**Your instructions:** Where does the word "name" occur in the entries below? Copy every line that has it.

(Provided entries Opens)

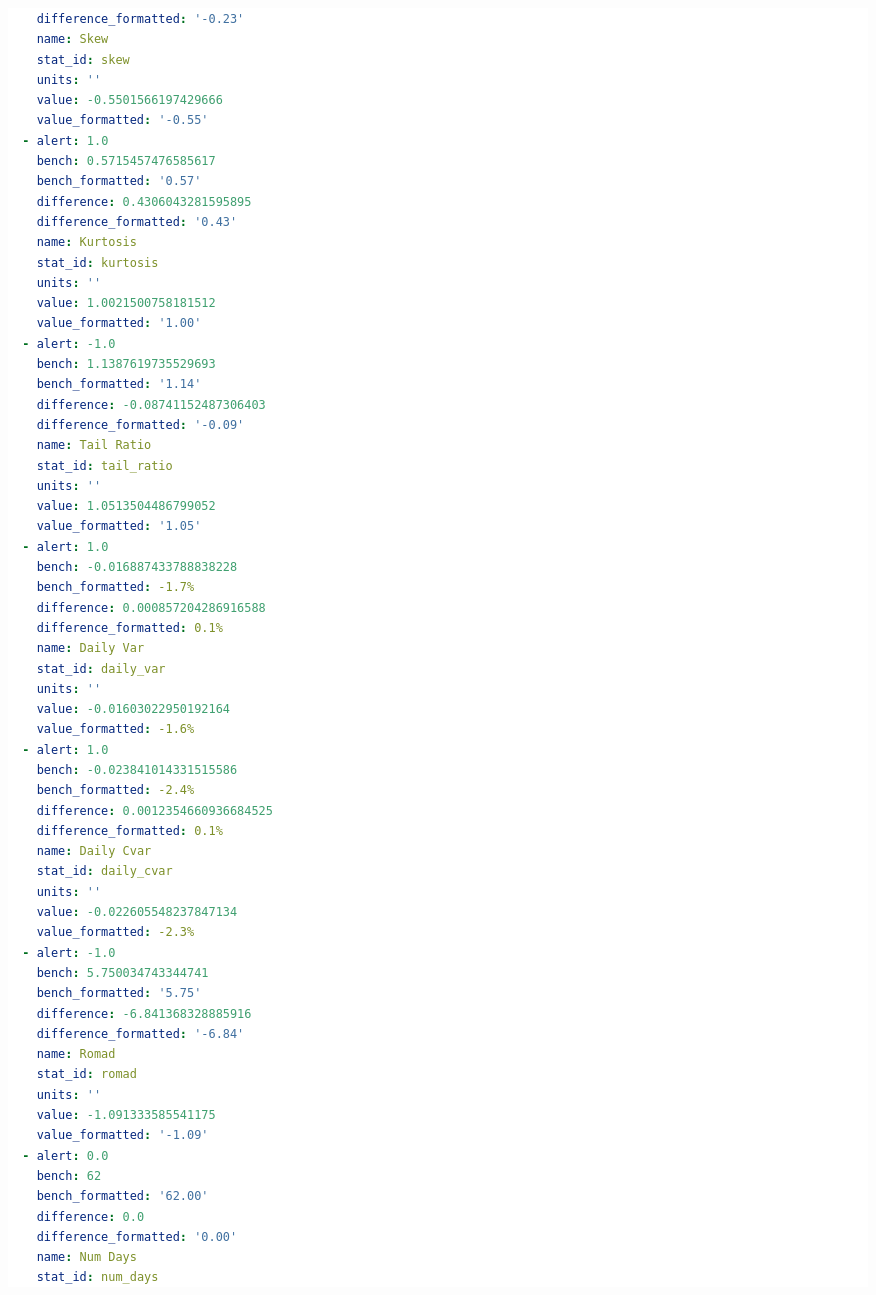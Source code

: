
 ```yaml
    difference_formatted: '-0.23'
    name: Skew
    stat_id: skew
    units: ''
    value: -0.5501566197429666
    value_formatted: '-0.55'
  - alert: 1.0
    bench: 0.5715457476585617
    bench_formatted: '0.57'
    difference: 0.4306043281595895
    difference_formatted: '0.43'
    name: Kurtosis
    stat_id: kurtosis
    units: ''
    value: 1.0021500758181512
    value_formatted: '1.00'
  - alert: -1.0
    bench: 1.1387619735529693
    bench_formatted: '1.14'
    difference: -0.08741152487306403
    difference_formatted: '-0.09'
    name: Tail Ratio
    stat_id: tail_ratio
    units: ''
    value: 1.0513504486799052
    value_formatted: '1.05'
  - alert: 1.0
    bench: -0.016887433788838228
    bench_formatted: -1.7%
    difference: 0.000857204286916588
    difference_formatted: 0.1%
    name: Daily Var
    stat_id: daily_var
    units: ''
    value: -0.01603022950192164
    value_formatted: -1.6%
  - alert: 1.0
    bench: -0.023841014331515586
    bench_formatted: -2.4%
    difference: 0.0012354660936684525
    difference_formatted: 0.1%
    name: Daily Cvar
    stat_id: daily_cvar
    units: ''
    value: -0.022605548237847134
    value_formatted: -2.3%
  - alert: -1.0
    bench: 5.750034743344741
    bench_formatted: '5.75'
    difference: -6.841368328885916
    difference_formatted: '-6.84'
    name: Romad
    stat_id: romad
    units: ''
    value: -1.091333585541175
    value_formatted: '-1.09'
  - alert: 0.0
    bench: 62
    bench_formatted: '62.00'
    difference: 0.0
    difference_formatted: '0.00'
    name: Num Days
    stat_id: num_days
```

(Provided entries Closes)

**Exercise solution:**
    name: Skew
    name: Kurtosis
    name: Tail Ratio
    name: Daily Var
    name: Daily Cvar
    name: Romad
    name: Num Days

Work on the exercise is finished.